Muscle Mustangs & Fast FordsHow To Chassis Suspension
Reduce Wheelhop and Improve Traction - Stop The Hop
Learn the ins and outs of reducing wheelhop and improving your car's traction
It didn't take long before Mustang enthusiasts found the limit of the SVT Cobra's IRS. A set of sticky tires and aggressive launches resulting in wheelhop has prematurely ended the lives of many independent rearends. This is a huge problem when it's so easy to make big power with a Four-Valve and some boost.
It takes a certain amount of finesse to get power to the ground through the Cobra IRS. Anyone who's driven a modded Cobra can tell you it doesn't take much throttle application to induce wheelhop. With a solid axle, wheelhop is almost a non-issue, but with an IRS, when the rear tires fight for traction, the grip and slip of the tires can wreak havoc as they try to find traction.

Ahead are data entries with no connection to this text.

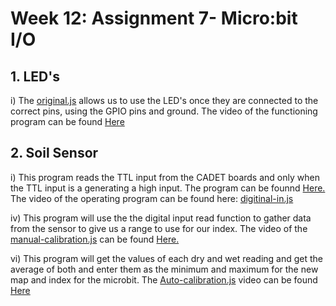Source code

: # Week 12: Assignment 7- Micro:bit I/O

## 1. LED's 
  
  i) The [original.js](https://github.com/Introduction-to-Computer-Engineering/final-project-assignment-7-week-12-leeanswoo/blob/master/original.js) allows us to use the LED's once they are connected to the correct pins, using the GPIO pins and ground. The video of the functioning program can be found [Here](https://imgur.com/a/exN3I0y) 
  
  

## 2. Soil Sensor 

  i) This program reads the TTL input from the CADET boards and only when the TTL input is a generating a high input. The program can be founnd [Here.](https://github.com/Introduction-to-Computer-Engineering/final-project-assignment-7-week-12-leeanswoo/blob/master/digital-in.js) The video of the operating program can be found here: [digitinal-in.js](https://imgur.com/a/pw2fL6A)
  
  iv) This program will use the the digital input read function to gather data from the sensor to give us a range to use for our index. The video of the [manual-calibration.js](https://github.com/Introduction-to-Computer-Engineering/final-project-assignment-7-week-12-leeanswoo/blob/master/manual-calibration.js) can be found [Here.](https://imgur.com/a/P8K4EVr)

vi) This program will get the values of each dry and wet reading and get the average of both and enter them as the minimum and maximum for the new map and index for the microbit. The [Auto-calibration.js](https://imgur.com/a/P8K4EVr) video can be found [Here](https://imgur.com/a/HQnfxb1)
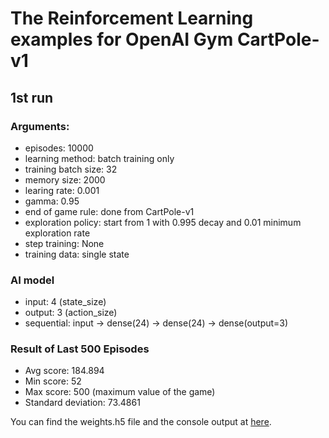 
# The Reinforcement Learning examples for OpenAI Gym CartPole-v1

## 1st run

### Arguments:

* episodes: 10000
* learning method: batch training only
* training batch size: 32
* memory size: 2000
* learing rate: 0.001
* gamma: 0.95
* end of game rule: done from CartPole-v1
* exploration policy: start from 1 with 0.995 decay and 0.01 minimum exploration rate
* step training: None
* training data: single state

### AI model

* input: 4 (state_size)
* output: 3 (action_size)
* sequential: input -> dense(24) -> dense(24) -> dense(output=3)


### Result of Last 500 Episodes
* Avg score: 184.894
* Min score: 52
* Max score: 500 (maximum value of the game)
* Standard deviation: 73.4861

You can find the weights.h5 file and the console output at [here](https://drive.google.com/drive/folders/14AUXFKRhBJ25bITI510fBzs2_WLGii4u?usp=sharing).
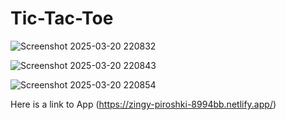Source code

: # Tic-Tac-Toe

![Screenshot 2025-03-20 220832](https://github.com/user-attachments/assets/ae00c052-a5e7-429b-9c26-20463bbf2072)

![Screenshot 2025-03-20 220843](https://github.com/user-attachments/assets/b2192fe1-a61d-4a3d-bce4-21de993c8fc3)

![Screenshot 2025-03-20 220854](https://github.com/user-attachments/assets/ddeb2a82-cdcb-4bef-91e6-4ece0d1cded4)

Here is a link to App (https://zingy-piroshki-8994bb.netlify.app/)
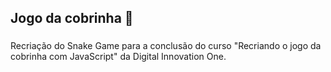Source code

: ## Jogo da cobrinha 🐍
###
Recriação do Snake Game para a conclusão do curso "Recriando o jogo da cobrinha com JavaScript" da Digital Innovation One.

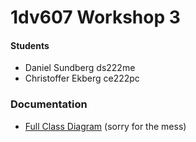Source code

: # 1dv607 Workshop 3

#### Students
* Daniel Sundberg ds222me
* Christoffer Ekberg ce222pc

### Documentation
* [Full Class Diagram](/BlackJack/documentation/class-diagram-full.png) (sorry for the mess)

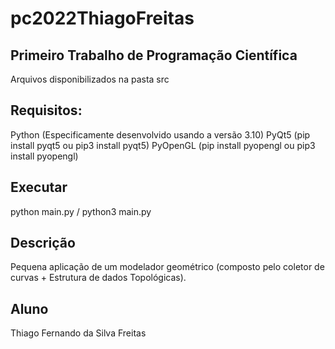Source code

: # pc2022ThiagoFreitas

## Primeiro Trabalho de Programação Científica

Arquivos disponibilizados na pasta src

## Requisitos:

Python (Especificamente desenvolvido usando a versão 3.10)
PyQt5 (pip install pyqt5 ou pip3 install pyqt5)
PyOpenGL (pip install pyopengl ou pip3 install pyopengl)

## Executar

python main.py / python3 main.py

## Descrição
Pequena aplicação de um modelador geométrico (composto pelo coletor de curvas + Estrutura de dados Topológicas).

## Aluno
Thiago Fernando da Silva Freitas
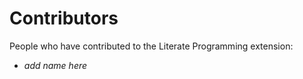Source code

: # Contributors

People who have contributed to the Literate Programming extension:

* _add name here_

Carl McGill is the owner of this Screaming Yellow '04 Mach 1, which has been upgraded with an '03 Cobra IRS. Besides its suspension upgrades, McGill's Mach has a 1.7-liter Kenne Bell Twin-Screw supercharger, full exhaust, JLT cold-air intake, and custom tune from Big Daddy Performance (Lakewood, New Jersey). This daily driver laid down a very respectable 504 rwhp and 446 lb-ft of torque. Unfortunately, getting that power to the ground resulted in significant wheelhop in First and Second gear before it finally hooked up in Third.
"First and Second gears are just about useless unless you baby it," comments McGill. "It's not an easy car to drive aggressively on the street. As soon as the tires start to spin, you have to be out of the gas, or wheelhop starts." To remedy this, we turned to Maximum Motorsports and QA1.
Maximum Motorsports has a full line of components designed to fortify the IRS and greatly reduce wheelhop, leaving you with the ability to plant the tires harder on the street or track without the fear of killing your IRS. Maximum sent us its Super Street/Competition IRS Grip Package, which consists of subframe bushings, upper and lower A-arm bushings, differential bushings, adjustable swaybar end-links, adjustable tie rods, and all of the removal and installation tools to make quick work of swapping the bushings.
We finished off the IRS fortification with a set of double-adjustable QA1 rear shocks. The TD707 shocks have 18 compression adjustments and 18 rebound adjustments for a total of 324 settings per shock. This may sound overwhelming, but QA1 does a great job of providing base setting for different styles of driving, which we'll get into later.
When it comes to the IRS, there is nothing quick or easy about it. With this in mind, we turned to Big Daddy Performance in Lakewood, New Jersey, to handle the install. But before we ripped out the IRS, we headed to Englishtown Raceway Park for a few 60-foot passes to establish a baseline for our testing. Once the Maximum Motorsports Grip Box and QA1 shocks were installed, we headed back to the track.
Follow along as we add some strength to this IRS Mach 1, and be sure to check out www.muscle mustangfastfords.com for exclusive photos and video of our track test.
On the Street
"Before the Maximum Motorsports and QA1 stuff, the car was balanced and handled well, but wheelhop was a serious issue in First and Second gears," explains McGill. "When I got the car back, it was totally different. The handling characteristics of the rear suspension were night-and-day better than before. Although wheelhop is still present when you're hard on the gas, it's much more controllable than before. When the car gets sideways, it recovers much better than before, and with less effort. The only downfall is the rear suspension is now much better than the front and the two feel disconnected. The difference in handling made it a new car, and it's amazing to see how much bushings and shocks can do."